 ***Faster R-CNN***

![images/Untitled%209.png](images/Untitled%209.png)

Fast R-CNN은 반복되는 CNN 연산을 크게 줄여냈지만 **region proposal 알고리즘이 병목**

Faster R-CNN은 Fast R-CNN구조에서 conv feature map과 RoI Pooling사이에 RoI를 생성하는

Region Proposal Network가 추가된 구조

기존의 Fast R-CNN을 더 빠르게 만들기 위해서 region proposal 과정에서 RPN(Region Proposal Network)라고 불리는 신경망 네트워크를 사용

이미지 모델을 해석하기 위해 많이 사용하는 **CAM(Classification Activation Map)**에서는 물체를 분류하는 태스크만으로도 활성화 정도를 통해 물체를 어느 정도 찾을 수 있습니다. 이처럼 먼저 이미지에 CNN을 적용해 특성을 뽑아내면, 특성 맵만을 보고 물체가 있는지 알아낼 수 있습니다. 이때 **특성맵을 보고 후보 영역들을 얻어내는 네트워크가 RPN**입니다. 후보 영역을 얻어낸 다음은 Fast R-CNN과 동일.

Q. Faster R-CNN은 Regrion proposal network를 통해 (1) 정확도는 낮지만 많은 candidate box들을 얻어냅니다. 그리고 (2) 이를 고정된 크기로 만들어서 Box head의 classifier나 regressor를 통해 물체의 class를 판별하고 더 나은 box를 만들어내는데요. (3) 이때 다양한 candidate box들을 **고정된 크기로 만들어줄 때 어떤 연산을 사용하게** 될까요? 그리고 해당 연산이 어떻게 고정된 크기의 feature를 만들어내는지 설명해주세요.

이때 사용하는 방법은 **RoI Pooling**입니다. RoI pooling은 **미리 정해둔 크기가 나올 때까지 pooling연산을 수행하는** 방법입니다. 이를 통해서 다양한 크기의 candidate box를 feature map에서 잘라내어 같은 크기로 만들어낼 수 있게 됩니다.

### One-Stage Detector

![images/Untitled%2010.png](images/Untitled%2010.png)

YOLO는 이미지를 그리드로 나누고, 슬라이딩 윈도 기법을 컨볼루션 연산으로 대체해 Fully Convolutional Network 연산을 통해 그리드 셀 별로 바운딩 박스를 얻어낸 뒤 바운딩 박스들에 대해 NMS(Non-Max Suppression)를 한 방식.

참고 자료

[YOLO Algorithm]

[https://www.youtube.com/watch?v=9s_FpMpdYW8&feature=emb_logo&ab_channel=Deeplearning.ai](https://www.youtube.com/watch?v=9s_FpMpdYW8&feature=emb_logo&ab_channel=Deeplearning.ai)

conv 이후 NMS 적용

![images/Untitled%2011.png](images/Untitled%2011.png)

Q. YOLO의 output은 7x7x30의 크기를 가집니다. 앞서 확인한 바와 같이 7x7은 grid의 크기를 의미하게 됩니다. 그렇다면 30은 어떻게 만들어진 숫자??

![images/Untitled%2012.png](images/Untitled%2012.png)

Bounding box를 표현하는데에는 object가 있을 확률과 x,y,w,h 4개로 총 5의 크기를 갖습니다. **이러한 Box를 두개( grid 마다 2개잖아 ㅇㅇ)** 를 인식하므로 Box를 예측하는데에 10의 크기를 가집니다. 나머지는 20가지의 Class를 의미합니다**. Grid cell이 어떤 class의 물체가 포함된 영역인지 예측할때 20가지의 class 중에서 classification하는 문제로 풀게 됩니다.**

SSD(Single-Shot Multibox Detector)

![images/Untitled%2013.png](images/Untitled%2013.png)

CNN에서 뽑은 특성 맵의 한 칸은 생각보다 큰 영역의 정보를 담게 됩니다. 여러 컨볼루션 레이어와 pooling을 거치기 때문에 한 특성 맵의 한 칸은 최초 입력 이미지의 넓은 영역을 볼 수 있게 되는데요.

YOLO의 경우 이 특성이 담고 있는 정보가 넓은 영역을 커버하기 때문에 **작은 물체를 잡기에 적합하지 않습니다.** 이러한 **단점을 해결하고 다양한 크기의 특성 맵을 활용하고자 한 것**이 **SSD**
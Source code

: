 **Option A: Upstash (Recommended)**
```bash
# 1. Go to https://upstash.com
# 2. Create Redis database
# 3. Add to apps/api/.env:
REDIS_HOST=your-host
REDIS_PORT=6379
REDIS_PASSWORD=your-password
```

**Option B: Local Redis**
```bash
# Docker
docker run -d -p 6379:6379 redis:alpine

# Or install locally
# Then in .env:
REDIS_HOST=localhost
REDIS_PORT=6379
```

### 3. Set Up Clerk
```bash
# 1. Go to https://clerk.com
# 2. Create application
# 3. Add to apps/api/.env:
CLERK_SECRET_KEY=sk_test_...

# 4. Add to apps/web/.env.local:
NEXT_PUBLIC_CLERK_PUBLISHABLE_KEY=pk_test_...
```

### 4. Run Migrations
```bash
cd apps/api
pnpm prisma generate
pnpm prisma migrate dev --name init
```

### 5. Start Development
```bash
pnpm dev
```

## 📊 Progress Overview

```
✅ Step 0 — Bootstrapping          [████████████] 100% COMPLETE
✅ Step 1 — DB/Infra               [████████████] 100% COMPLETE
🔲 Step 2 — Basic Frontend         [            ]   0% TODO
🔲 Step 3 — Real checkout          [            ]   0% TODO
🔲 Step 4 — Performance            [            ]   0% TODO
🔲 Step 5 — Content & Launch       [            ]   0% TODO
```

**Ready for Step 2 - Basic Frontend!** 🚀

--------------------

[TASK ITEM] From the first line to the last, retype the material exactly.

[SOLUTION FOR THIS TASK]
 ***Faster R-CNN***

![images/Untitled%209.png](images/Untitled%209.png)

Fast R-CNN은 반복되는 CNN 연산을 크게 줄여냈지만 **region proposal 알고리즘이 병목**

Faster R-CNN은 Fast R-CNN구조에서 conv feature map과 RoI Pooling사이에 RoI를 생성하는

Region Proposal Network가 추가된 구조

기존의 Fast R-CNN을 더 빠르게 만들기 위해서 region proposal 과정에서 RPN(Region Proposal Network)라고 불리는 신경망 네트워크를 사용

이미지 모델을 해석하기 위해 많이 사용하는 **CAM(Classification Activation Map)**에서는 물체를 분류하는 태스크만으로도 활성화 정도를 통해 물체를 어느 정도 찾을 수 있습니다. 이처럼 먼저 이미지에 CNN을 적용해 특성을 뽑아내면, 특성 맵만을 보고 물체가 있는지 알아낼 수 있습니다. 이때 **특성맵을 보고 후보 영역들을 얻어내는 네트워크가 RPN**입니다. 후보 영역을 얻어낸 다음은 Fast R-CNN과 동일.

Q. Faster R-CNN은 Regrion proposal network를 통해 (1) 정확도는 낮지만 많은 candidate box들을 얻어냅니다. 그리고 (2) 이를 고정된 크기로 만들어서 Box head의 classifier나 regressor를 통해 물체의 class를 판별하고 더 나은 box를 만들어내는데요. (3) 이때 다양한 candidate box들을 **고정된 크기로 만들어줄 때 어떤 연산을 사용하게** 될까요? 그리고 해당 연산이 어떻게 고정된 크기의 feature를 만들어내는지 설명해주세요.

이때 사용하는 방법은 **RoI Pooling**입니다. RoI pooling은 **미리 정해둔 크기가 나올 때까지 pooling연산을 수행하는** 방법입니다. 이를 통해서 다양한 크기의 candidate box를 feature map에서 잘라내어 같은 크기로 만들어낼 수 있게 됩니다.

### One-Stage Detector

![images/Untitled%2010.png](images/Untitled%2010.png)

YOLO는 이미지를 그리드로 나누고, 슬라이딩 윈도 기법을 컨볼루션 연산으로 대체해 Fully Convolutional Network 연산을 통해 그리드 셀 별로 바운딩 박스를 얻어낸 뒤 바운딩 박스들에 대해 NMS(Non-Max Suppression)를 한 방식.

참고 자료

[YOLO Algorithm]

[https://www.youtube.com/watch?v=9s_FpMpdYW8&feature=emb_logo&ab_channel=Deeplearning.ai](https://www.youtube.com/watch?v=9s_FpMpdYW8&feature=emb_logo&ab_channel=Deeplearning.ai)

conv 이후 NMS 적용

![images/Untitled%2011.png](images/Untitled%2011.png)

Q. YOLO의 output은 7x7x30의 크기를 가집니다. 앞서 확인한 바와 같이 7x7은 grid의 크기를 의미하게 됩니다. 그렇다면 30은 어떻게 만들어진 숫자??

![images/Untitled%2012.png](images/Untitled%2012.png)

Bounding box를 표현하는데에는 object가 있을 확률과 x,y,w,h 4개로 총 5의 크기를 갖습니다. **이러한 Box를 두개( grid 마다 2개잖아 ㅇㅇ)** 를 인식하므로 Box를 예측하는데에 10의 크기를 가집니다. 나머지는 20가지의 Class를 의미합니다**. Grid cell이 어떤 class의 물체가 포함된 영역인지 예측할때 20가지의 class 중에서 classification하는 문제로 풀게 됩니다.**

SSD(Single-Shot Multibox Detector)

![images/Untitled%2013.png](images/Untitled%2013.png)

CNN에서 뽑은 특성 맵의 한 칸은 생각보다 큰 영역의 정보를 담게 됩니다. 여러 컨볼루션 레이어와 pooling을 거치기 때문에 한 특성 맵의 한 칸은 최초 입력 이미지의 넓은 영역을 볼 수 있게 되는데요.

YOLO의 경우 이 특성이 담고 있는 정보가 넓은 영역을 커버하기 때문에 **작은 물체를 잡기에 적합하지 않습니다.** 이러한 **단점을 해결하고 다양한 크기의 특성 맵을 활용하고자 한 것**이 **SSD**
Source code

: **Option A: Upstash (Recommended)**
```bash
# 1. Go to https://upstash.com
# 2. Create Redis database
# 3. Add to apps/api/.env:
REDIS_HOST=your-host
REDIS_PORT=6379
REDIS_PASSWORD=your-password
```

**Option B: Local Redis**
```bash
# Docker
docker run -d -p 6379:6379 redis:alpine

# Or install locally
# Then in .env:
REDIS_HOST=localhost
REDIS_PORT=6379
```

### 3. Set Up Clerk
```bash
# 1. Go to https://clerk.com
# 2. Create application
# 3. Add to apps/api/.env:
CLERK_SECRET_KEY=sk_test_...

# 4. Add to apps/web/.env.local:
NEXT_PUBLIC_CLERK_PUBLISHABLE_KEY=pk_test_...
```

### 4. Run Migrations
```bash
cd apps/api
pnpm prisma generate
pnpm prisma migrate dev --name init
```

### 5. Start Development
```bash
pnpm dev
```

## 📊 Progress Overview

```
✅ Step 0 — Bootstrapping          [████████████] 100% COMPLETE
✅ Step 1 — DB/Infra               [████████████] 100% COMPLETE
🔲 Step 2 — Basic Frontend         [            ]   0% TODO
🔲 Step 3 — Real checkout          [            ]   0% TODO
🔲 Step 4 — Performance            [            ]   0% TODO
🔲 Step 5 — Content & Launch       [            ]   0% TODO
```

**Ready for Step 2 - Basic Frontend!** 🚀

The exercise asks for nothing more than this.